Wherever the string "used" appears in the records, return the line that holds it.

Stored data entries
══════════════════════════════

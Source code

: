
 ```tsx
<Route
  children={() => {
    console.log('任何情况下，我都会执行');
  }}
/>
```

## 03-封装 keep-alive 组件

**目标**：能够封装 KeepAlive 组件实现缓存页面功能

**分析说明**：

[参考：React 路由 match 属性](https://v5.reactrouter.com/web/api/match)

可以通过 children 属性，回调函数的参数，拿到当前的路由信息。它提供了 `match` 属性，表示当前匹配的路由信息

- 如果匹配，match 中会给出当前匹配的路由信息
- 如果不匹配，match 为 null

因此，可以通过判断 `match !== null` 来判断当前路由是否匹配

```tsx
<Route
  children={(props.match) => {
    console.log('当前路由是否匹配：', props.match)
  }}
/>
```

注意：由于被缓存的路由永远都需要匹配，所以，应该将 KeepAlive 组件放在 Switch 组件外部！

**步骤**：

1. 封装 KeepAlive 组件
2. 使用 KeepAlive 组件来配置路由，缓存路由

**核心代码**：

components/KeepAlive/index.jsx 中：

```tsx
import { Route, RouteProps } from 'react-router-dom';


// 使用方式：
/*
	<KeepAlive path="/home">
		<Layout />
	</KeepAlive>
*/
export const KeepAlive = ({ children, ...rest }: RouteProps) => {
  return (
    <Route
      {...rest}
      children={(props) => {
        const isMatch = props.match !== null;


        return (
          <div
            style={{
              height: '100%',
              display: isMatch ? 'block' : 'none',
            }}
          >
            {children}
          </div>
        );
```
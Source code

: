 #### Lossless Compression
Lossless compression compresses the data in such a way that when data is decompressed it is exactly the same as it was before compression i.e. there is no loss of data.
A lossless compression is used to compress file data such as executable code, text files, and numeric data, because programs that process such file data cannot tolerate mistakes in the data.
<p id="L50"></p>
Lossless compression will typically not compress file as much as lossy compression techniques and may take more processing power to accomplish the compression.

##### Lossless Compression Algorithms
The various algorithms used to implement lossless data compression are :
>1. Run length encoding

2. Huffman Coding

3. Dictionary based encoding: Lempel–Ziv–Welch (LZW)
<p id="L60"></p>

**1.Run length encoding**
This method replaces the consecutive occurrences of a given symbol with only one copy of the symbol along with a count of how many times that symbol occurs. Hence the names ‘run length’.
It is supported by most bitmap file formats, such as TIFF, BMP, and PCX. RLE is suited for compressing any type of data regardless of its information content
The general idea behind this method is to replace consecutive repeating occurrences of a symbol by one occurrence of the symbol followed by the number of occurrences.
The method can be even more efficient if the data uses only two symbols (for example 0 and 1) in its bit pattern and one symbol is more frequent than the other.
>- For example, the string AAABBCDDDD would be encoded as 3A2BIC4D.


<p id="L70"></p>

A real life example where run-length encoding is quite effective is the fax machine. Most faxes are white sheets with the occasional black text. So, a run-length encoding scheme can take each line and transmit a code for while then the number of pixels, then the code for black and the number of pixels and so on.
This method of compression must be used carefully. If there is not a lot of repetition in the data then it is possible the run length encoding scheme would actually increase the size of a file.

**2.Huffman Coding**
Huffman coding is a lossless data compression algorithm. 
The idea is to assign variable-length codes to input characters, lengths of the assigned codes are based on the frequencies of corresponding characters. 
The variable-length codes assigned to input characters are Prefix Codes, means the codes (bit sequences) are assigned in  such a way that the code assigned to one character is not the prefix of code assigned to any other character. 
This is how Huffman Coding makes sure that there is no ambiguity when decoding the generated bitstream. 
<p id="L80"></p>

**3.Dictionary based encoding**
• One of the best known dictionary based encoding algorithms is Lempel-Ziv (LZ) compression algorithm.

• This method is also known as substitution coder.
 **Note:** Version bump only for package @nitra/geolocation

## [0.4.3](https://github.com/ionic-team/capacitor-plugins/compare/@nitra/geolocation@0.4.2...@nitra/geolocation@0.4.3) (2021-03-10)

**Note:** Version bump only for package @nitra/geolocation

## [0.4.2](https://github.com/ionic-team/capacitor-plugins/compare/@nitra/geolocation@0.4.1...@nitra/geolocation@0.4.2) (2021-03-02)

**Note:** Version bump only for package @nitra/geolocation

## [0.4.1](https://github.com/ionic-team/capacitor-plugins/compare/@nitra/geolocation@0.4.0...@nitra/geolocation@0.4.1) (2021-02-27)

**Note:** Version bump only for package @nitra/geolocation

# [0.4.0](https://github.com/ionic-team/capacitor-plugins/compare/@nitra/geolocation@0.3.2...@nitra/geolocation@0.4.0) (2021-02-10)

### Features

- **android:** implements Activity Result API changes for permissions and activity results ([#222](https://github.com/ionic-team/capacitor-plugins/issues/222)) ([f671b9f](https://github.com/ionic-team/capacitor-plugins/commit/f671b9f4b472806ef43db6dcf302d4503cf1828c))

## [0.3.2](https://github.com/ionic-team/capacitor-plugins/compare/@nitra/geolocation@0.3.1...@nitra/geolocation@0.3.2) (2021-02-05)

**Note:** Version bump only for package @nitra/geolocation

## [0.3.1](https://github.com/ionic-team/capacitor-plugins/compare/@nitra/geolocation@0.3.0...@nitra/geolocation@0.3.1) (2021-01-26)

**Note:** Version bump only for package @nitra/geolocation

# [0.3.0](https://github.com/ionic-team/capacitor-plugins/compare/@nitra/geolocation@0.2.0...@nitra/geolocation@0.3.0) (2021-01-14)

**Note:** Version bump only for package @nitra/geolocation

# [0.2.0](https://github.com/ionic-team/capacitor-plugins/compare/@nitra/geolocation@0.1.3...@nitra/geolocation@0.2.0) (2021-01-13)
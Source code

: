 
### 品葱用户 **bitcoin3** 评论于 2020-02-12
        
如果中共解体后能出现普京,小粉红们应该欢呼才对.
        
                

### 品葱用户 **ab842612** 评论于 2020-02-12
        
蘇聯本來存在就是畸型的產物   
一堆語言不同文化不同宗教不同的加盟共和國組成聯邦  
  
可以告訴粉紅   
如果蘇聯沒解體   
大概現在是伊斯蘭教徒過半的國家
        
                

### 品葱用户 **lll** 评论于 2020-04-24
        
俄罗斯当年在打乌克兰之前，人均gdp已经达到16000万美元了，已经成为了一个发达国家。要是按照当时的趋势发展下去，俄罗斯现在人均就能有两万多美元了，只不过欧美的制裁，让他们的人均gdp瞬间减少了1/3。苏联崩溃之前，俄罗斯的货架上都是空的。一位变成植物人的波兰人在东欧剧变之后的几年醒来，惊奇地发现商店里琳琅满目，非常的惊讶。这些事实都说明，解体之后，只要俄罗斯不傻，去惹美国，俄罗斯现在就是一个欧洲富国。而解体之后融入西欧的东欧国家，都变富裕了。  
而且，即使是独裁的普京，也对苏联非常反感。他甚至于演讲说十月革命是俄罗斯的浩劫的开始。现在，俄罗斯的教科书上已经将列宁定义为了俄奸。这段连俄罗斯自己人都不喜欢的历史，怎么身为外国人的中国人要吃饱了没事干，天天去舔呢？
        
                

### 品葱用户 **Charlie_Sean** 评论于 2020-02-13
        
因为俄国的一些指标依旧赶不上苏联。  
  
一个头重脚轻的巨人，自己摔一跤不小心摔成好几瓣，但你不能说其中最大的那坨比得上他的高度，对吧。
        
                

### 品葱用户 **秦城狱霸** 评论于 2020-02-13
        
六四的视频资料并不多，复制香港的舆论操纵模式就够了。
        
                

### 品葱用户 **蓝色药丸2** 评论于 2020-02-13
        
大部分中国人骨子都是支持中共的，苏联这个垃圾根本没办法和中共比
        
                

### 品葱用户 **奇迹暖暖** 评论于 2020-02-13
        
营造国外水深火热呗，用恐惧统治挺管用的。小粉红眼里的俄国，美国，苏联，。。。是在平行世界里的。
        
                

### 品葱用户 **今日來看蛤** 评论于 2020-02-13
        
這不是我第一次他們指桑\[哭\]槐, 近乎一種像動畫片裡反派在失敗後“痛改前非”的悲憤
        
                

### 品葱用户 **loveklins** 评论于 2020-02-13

══════════════════════════════

▸ **Response box**
A lossless compression is used to compress file data such as executable code, text files, and numeric data, because programs that process such file data cannot tolerate mistakes in the data.
The various algorithms used to implement lossless data compression are :
This method of compression must be used carefully. If there is not a lot of repetition in the data then it is possible the run length encoding scheme would actually increase the size of a file.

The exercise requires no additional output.